→ **Task instructions**:
For the entries below, the expected answer is the line with "###### Números 6:14", the line with "###### Números 6:20", and every line between them, exactly as written, and nothing more.

Saved data entries
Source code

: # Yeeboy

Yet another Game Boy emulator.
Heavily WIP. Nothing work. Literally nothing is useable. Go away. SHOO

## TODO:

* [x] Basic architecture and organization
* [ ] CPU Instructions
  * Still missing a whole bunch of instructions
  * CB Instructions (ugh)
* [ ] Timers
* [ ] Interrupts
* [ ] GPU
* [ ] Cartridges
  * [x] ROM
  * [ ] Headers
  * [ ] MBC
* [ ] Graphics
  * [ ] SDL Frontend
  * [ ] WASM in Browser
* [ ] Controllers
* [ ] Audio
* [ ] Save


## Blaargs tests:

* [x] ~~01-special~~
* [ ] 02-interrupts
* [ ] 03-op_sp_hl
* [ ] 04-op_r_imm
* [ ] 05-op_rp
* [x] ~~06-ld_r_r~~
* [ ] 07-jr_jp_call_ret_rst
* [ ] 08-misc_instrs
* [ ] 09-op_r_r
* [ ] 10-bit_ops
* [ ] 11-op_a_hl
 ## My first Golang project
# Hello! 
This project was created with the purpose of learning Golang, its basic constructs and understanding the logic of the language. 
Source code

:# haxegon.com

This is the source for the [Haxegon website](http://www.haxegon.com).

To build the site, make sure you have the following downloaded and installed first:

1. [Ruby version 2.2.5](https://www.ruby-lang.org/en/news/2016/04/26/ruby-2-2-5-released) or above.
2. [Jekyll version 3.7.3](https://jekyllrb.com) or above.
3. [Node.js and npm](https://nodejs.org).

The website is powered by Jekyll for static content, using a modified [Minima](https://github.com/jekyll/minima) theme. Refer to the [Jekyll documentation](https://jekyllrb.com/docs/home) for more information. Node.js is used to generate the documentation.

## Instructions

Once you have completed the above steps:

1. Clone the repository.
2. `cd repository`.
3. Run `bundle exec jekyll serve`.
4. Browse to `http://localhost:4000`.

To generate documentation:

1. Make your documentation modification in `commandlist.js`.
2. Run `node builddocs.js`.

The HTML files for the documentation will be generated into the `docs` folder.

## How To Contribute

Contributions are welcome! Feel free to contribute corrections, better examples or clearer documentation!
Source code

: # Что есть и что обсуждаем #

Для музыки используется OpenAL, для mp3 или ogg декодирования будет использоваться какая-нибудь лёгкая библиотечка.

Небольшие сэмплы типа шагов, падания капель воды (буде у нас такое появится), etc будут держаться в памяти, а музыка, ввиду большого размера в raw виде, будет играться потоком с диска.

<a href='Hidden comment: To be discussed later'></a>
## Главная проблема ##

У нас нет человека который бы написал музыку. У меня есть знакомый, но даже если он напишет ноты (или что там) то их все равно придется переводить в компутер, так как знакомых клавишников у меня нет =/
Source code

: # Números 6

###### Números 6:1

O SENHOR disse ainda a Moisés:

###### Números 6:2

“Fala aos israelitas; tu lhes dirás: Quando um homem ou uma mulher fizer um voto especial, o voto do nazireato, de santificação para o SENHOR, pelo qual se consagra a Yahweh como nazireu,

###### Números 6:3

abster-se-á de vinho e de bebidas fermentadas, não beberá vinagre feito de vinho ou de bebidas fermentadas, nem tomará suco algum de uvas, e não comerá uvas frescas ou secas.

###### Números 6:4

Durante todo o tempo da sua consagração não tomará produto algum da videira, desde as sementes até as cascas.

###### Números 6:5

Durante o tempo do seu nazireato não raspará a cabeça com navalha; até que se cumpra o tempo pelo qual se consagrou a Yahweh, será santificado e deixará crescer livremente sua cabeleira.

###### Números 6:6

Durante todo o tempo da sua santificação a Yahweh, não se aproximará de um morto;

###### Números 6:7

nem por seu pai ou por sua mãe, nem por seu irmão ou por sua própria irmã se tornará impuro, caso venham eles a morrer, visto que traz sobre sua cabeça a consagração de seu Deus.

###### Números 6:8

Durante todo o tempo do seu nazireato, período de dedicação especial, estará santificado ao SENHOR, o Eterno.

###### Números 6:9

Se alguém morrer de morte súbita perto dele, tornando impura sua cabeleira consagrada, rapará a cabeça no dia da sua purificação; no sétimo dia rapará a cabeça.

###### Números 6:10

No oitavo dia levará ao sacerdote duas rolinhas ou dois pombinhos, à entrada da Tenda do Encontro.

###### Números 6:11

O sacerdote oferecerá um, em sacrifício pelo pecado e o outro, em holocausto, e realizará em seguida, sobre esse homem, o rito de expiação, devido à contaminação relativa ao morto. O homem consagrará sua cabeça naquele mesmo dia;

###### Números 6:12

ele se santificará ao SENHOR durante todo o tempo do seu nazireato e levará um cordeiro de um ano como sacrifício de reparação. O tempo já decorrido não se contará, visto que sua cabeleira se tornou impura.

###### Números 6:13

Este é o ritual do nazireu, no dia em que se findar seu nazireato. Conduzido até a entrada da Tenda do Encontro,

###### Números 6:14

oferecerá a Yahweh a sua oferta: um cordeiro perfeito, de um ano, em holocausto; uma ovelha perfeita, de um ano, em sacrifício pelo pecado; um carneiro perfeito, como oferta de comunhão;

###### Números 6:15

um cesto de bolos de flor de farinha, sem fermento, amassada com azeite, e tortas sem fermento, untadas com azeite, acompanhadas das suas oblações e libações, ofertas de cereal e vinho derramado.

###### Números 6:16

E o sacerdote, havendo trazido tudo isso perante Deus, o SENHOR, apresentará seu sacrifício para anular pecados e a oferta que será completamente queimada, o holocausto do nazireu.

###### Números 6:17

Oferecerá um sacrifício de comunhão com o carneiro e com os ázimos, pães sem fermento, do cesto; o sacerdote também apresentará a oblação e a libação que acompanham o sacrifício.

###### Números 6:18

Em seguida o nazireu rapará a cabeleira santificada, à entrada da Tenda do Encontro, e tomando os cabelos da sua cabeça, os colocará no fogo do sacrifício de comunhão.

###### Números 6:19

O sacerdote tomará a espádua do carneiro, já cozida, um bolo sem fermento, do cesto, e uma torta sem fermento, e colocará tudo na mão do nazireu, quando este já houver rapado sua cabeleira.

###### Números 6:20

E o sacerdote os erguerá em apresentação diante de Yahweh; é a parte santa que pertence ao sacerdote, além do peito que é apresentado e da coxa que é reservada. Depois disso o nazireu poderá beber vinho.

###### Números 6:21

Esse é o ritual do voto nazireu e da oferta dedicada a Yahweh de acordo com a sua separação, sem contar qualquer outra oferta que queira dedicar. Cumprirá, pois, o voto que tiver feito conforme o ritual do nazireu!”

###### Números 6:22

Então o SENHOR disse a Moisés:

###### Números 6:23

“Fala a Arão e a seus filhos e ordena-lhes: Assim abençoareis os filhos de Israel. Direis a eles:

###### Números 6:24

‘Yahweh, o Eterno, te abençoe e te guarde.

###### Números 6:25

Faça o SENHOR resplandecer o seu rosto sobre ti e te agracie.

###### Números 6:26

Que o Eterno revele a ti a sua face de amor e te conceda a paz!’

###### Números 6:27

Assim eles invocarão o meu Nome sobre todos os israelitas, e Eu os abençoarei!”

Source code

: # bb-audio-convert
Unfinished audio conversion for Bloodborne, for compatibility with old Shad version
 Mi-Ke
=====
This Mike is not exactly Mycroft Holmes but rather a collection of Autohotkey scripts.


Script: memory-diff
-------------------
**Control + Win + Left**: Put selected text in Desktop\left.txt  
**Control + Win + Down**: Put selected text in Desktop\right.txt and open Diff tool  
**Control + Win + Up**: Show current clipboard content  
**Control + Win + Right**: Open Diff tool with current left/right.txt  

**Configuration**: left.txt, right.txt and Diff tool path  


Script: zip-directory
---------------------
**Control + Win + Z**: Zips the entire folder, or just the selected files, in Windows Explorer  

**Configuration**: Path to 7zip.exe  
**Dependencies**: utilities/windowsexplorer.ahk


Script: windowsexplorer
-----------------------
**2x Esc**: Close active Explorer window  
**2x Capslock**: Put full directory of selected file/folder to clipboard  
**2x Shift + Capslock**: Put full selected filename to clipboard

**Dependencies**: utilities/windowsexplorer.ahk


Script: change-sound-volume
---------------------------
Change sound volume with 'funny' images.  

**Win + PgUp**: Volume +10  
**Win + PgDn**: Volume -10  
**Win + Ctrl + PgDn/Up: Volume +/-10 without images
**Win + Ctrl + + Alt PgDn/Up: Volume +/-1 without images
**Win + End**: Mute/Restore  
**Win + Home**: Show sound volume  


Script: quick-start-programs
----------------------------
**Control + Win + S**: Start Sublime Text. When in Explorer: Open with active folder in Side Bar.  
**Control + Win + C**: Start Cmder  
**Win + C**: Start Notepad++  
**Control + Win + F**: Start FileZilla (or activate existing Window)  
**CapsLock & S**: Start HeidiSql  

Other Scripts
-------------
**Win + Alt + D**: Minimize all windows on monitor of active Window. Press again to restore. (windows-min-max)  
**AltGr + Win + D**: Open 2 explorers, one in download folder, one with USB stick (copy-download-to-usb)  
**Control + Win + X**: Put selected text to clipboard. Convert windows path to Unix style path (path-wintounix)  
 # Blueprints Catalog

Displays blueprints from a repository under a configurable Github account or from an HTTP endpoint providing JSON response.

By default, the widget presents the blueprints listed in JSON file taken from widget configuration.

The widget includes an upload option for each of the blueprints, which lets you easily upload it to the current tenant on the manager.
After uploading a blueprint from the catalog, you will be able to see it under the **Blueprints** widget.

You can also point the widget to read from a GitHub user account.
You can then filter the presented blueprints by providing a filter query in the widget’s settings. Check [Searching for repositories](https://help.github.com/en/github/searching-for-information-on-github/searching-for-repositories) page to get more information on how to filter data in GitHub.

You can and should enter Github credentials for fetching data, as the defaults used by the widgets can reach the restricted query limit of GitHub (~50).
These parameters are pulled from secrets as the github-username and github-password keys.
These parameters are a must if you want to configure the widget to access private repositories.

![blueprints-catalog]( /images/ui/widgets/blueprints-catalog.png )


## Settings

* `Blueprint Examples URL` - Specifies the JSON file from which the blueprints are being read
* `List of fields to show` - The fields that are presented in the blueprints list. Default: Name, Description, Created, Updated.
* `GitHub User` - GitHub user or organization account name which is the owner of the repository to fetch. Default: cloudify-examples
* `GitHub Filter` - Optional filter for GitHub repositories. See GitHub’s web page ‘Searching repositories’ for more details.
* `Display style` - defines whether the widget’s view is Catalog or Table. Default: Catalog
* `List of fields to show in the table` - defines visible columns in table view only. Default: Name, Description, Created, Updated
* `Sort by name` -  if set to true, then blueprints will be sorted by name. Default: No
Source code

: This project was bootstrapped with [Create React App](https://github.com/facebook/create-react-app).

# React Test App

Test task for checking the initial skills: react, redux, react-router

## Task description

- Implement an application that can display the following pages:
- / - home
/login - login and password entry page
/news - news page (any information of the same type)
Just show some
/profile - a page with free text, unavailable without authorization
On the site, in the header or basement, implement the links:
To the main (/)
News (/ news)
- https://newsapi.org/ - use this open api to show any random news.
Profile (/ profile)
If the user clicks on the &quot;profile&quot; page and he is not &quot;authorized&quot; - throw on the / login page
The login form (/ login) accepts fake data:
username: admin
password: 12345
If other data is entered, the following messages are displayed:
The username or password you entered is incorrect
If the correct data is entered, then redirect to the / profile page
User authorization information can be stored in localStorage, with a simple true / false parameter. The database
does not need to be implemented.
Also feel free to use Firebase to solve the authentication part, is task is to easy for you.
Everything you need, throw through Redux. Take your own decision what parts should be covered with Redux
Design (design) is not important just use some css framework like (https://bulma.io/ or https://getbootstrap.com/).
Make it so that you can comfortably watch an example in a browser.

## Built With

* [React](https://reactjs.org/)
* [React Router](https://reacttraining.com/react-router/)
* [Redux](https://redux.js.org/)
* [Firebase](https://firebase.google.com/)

→ **Exercise answer**:
###### Números 6:14

oferecerá a Yahweh a sua oferta: um cordeiro perfeito, de um ano, em holocausto; uma ovelha perfeita, de um ano, em sacrifício pelo pecado; um carneiro perfeito, como oferta de comunhão;

###### Números 6:15

um cesto de bolos de flor de farinha, sem fermento, amassada com azeite, e tortas sem fermento, untadas com azeite, acompanhadas das suas oblações e libações, ofertas de cereal e vinho derramado.

###### Números 6:16

E o sacerdote, havendo trazido tudo isso perante Deus, o SENHOR, apresentará seu sacrifício para anular pecados e a oferta que será completamente queimada, o holocausto do nazireu.

###### Números 6:17

Oferecerá um sacrifício de comunhão com o carneiro e com os ázimos, pães sem fermento, do cesto; o sacerdote também apresentará a oblação e a libação que acompanham o sacrifício.

###### Números 6:18

Em seguida o nazireu rapará a cabeleira santificada, à entrada da Tenda do Encontro, e tomando os cabelos da sua cabeça, os colocará no fogo do sacrifício de comunhão.

###### Números 6:19

O sacerdote tomará a espádua do carneiro, já cozida, um bolo sem fermento, do cesto, e uma torta sem fermento, e colocará tudo na mão do nazireu, quando este já houver rapado sua cabeleira.

###### Números 6:20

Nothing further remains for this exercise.